Cost is also frequently cited as a barrier to HPV vaccine uptake, especially with individuals who are economically disadvantaged (Daley et al., 2010). In fact, cost was reported most frequently as a barrier in a number of studies (Rambout, Tashkandi, Hopkins, & Tricc, 2014). Lack of health insurance, which results in patients paying for the vaccine out of their pocket, is an important factor associated with the failure to start the HPV vaccination (Fisher et al., 2013). This information is vital as it plays an important role in deciphering strategies that could lead to HPV vaccination initiation and completion (Beavis & Levinson, 2016). Without a doubt, providing vaccinations at no cost could increase vaccination uptake (Ferrer, Trotter, Hickman & Audrey, 2013).
Parental Concerns
Parental concerns and preconceptions are influential in determining whether children receive vaccinations and are often at the root of decreased HPV vaccination uptake (Ferrer, Trotter, Hickman, & Audrey, 2016). As previously discussed, parents may ignore the advice of health care providers. Some, on the other hand, may have an ill-informed perspective despite being aware of the risk of cervical cancer and other health threats (Ferrer et al., 2016).
The 2015 English study that sought to identify the barrier and facilitators to the uptake of the HPV vaccine in an ethnically diverse group of young women used interview sessions with 23 young ethnic minority women. Seventeen had received the HPV vaccine (14 in school). Those who had not been vaccinated provided a variety of reasons for not having done so. One subject’s mother feared that getting the vaccine would encourage her daughter to become more sexually active, while another simply feared being injected with a needle. Another interview subject said her mother was too busy to be bothered with vaccination (Ferrer et al, 2016).

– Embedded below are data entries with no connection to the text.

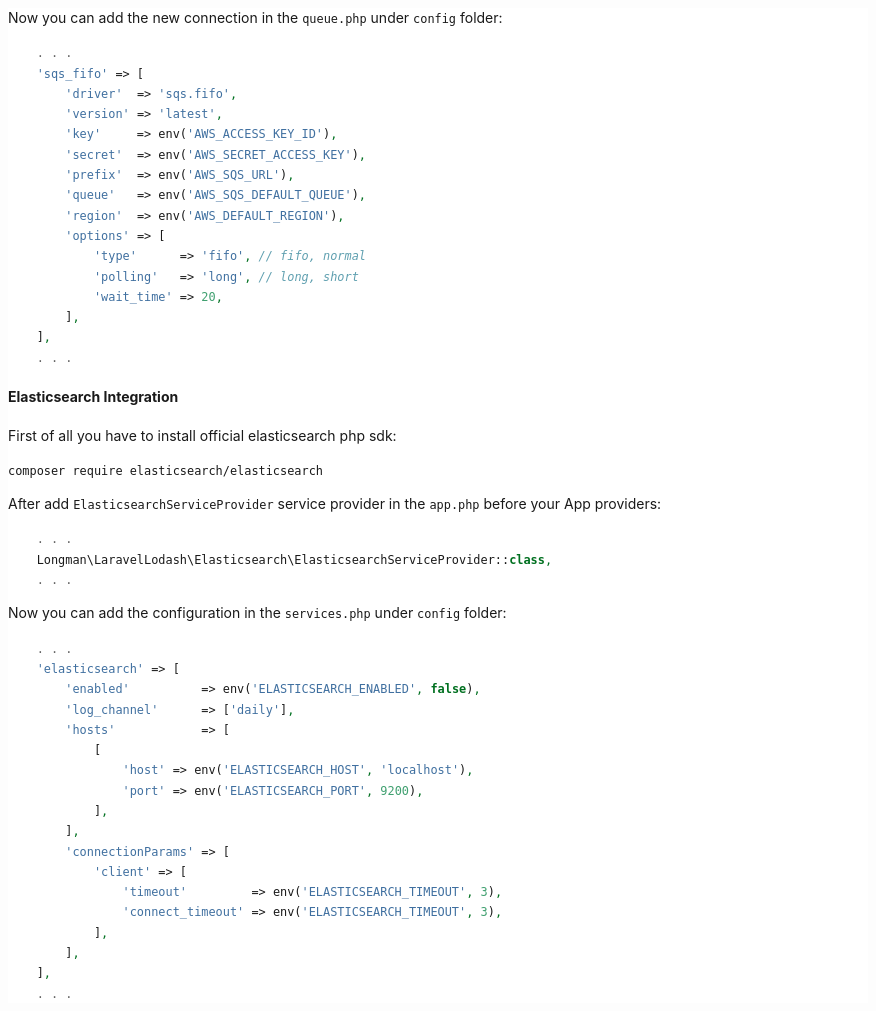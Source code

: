 Now you can add the new connection in the `queue.php` under `config` folder:

```php
    . . .
    'sqs_fifo' => [
        'driver'  => 'sqs.fifo',
        'version' => 'latest',
        'key'     => env('AWS_ACCESS_KEY_ID'),
        'secret'  => env('AWS_SECRET_ACCESS_KEY'),
        'prefix'  => env('AWS_SQS_URL'),
        'queue'   => env('AWS_SQS_DEFAULT_QUEUE'),
        'region'  => env('AWS_DEFAULT_REGION'),
        'options' => [
            'type'      => 'fifo', // fifo, normal
            'polling'   => 'long', // long, short
            'wait_time' => 20,
        ],
    ],
    . . .
```

#### Elasticsearch Integration

First of all you have to install official elasticsearch php sdk:

    composer require elasticsearch/elasticsearch

After add `ElasticsearchServiceProvider` service provider in the `app.php` before your App providers:
```php
    . . .
    Longman\LaravelLodash\Elasticsearch\ElasticsearchServiceProvider::class,
    . . .
```
Now you can add the configuration in the `services.php` under `config` folder:

```php
    . . .
    'elasticsearch' => [
        'enabled'          => env('ELASTICSEARCH_ENABLED', false),
        'log_channel'      => ['daily'],
        'hosts'            => [
            [
                'host' => env('ELASTICSEARCH_HOST', 'localhost'),
                'port' => env('ELASTICSEARCH_PORT', 9200),
            ],
        ],
        'connectionParams' => [
            'client' => [
                'timeout'         => env('ELASTICSEARCH_TIMEOUT', 3),
                'connect_timeout' => env('ELASTICSEARCH_TIMEOUT', 3),
            ],
        ],
    ],
    . . .
```

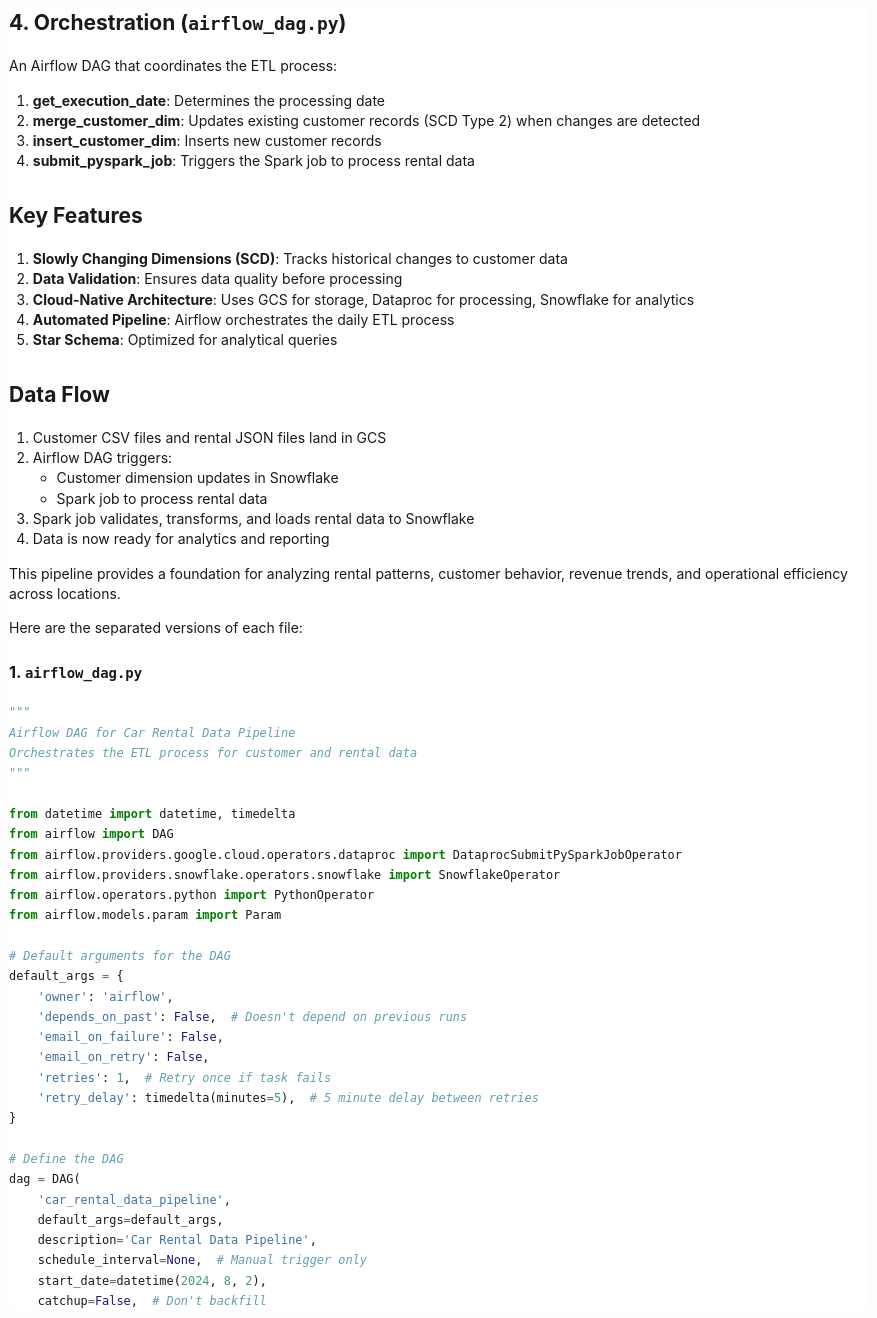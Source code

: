 ## 4. Orchestration (`airflow_dag.py`)

An Airflow DAG that coordinates the ETL process:

1. **get_execution_date**: Determines the processing date
2. **merge_customer_dim**: Updates existing customer records (SCD Type 2) when changes are detected
3. **insert_customer_dim**: Inserts new customer records
4. **submit_pyspark_job**: Triggers the Spark job to process rental data

## Key Features

1. **Slowly Changing Dimensions (SCD)**: Tracks historical changes to customer data
2. **Data Validation**: Ensures data quality before processing
3. **Cloud-Native Architecture**: Uses GCS for storage, Dataproc for processing, Snowflake for analytics
4. **Automated Pipeline**: Airflow orchestrates the daily ETL process
5. **Star Schema**: Optimized for analytical queries

## Data Flow

1. Customer CSV files and rental JSON files land in GCS
2. Airflow DAG triggers:
   - Customer dimension updates in Snowflake
   - Spark job to process rental data
3. Spark job validates, transforms, and loads rental data to Snowflake
4. Data is now ready for analytics and reporting

This pipeline provides a foundation for analyzing rental patterns, customer behavior, revenue trends, and operational efficiency across locations.

Here are the separated versions of each file:

### 1. `airflow_dag.py`
```python
"""
Airflow DAG for Car Rental Data Pipeline
Orchestrates the ETL process for customer and rental data
"""

from datetime import datetime, timedelta
from airflow import DAG
from airflow.providers.google.cloud.operators.dataproc import DataprocSubmitPySparkJobOperator
from airflow.providers.snowflake.operators.snowflake import SnowflakeOperator
from airflow.operators.python import PythonOperator
from airflow.models.param import Param

# Default arguments for the DAG
default_args = {
    'owner': 'airflow',
    'depends_on_past': False,  # Doesn't depend on previous runs
    'email_on_failure': False,
    'email_on_retry': False,
    'retries': 1,  # Retry once if task fails
    'retry_delay': timedelta(minutes=5),  # 5 minute delay between retries
}

# Define the DAG
dag = DAG(
    'car_rental_data_pipeline',
    default_args=default_args,
    description='Car Rental Data Pipeline',
    schedule_interval=None,  # Manual trigger only
    start_date=datetime(2024, 8, 2),
    catchup=False,  # Don't backfill
```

Thus, social and educational factors impacted the decision to be vaccinated. The English study revealed that consent procedures for young female students were not being followed. The Ferrer et al. (2016) study revealed that parental guidance and or approval affects the uptake of the HPV vaccine in the adolescent population. If parents are unsure about vaccinations, it is likely that they will not vaccinate their child.
Facilitators for Vaccination Uptake
For the purpose of this project, the term facilitator will describe actions or strategic tactics which may help increase the uptake of the HPV vaccination. Facilitators for vaccine uptake can influence vaccination rates in a positive way. Numerous studies have suggested that access to the HPV vaccine is governed by parental influences, organizational factors, health professional recommendations, social norms and values, and policy context (Ferrer et al., 2016).
An additional facilitator has been identified as perceived benefit of vaccination (Rambout et al., 2014). Endorsements from influential individuals such as parents and health care providers seem to be important factors in prompting vaccination use; however, communication with those individuals can often be unclear or suboptimal (Rambout et al., 2014). As a result, it is important for healthcare providers to clearly and concisely educate their patients on the benefits of vaccination (Rambout et al., 2014). Therefore, being able to interpret aspects, which arbitrate vaccination decisions among target groups such as minorities, can result in improving the success of health promotion interventions (Rambout et al., 2014).
Strategies for HPV Vaccination Uptake
A number of factors have been examined for their relationship with low uptake of the HPV virus. The key factors or themes that were extracted from the literature regarding HPV vaccination uptake include: (a) implementing school-based interventions to increase vaccination; (b) addressing disconnect between providers and parents; (c) addressing parental concerns and; (d) heterogeneous approaches. Increasing access to care and provider recommendation is also vital to HPV vaccination uptake (Beavis & Levinson, 2016).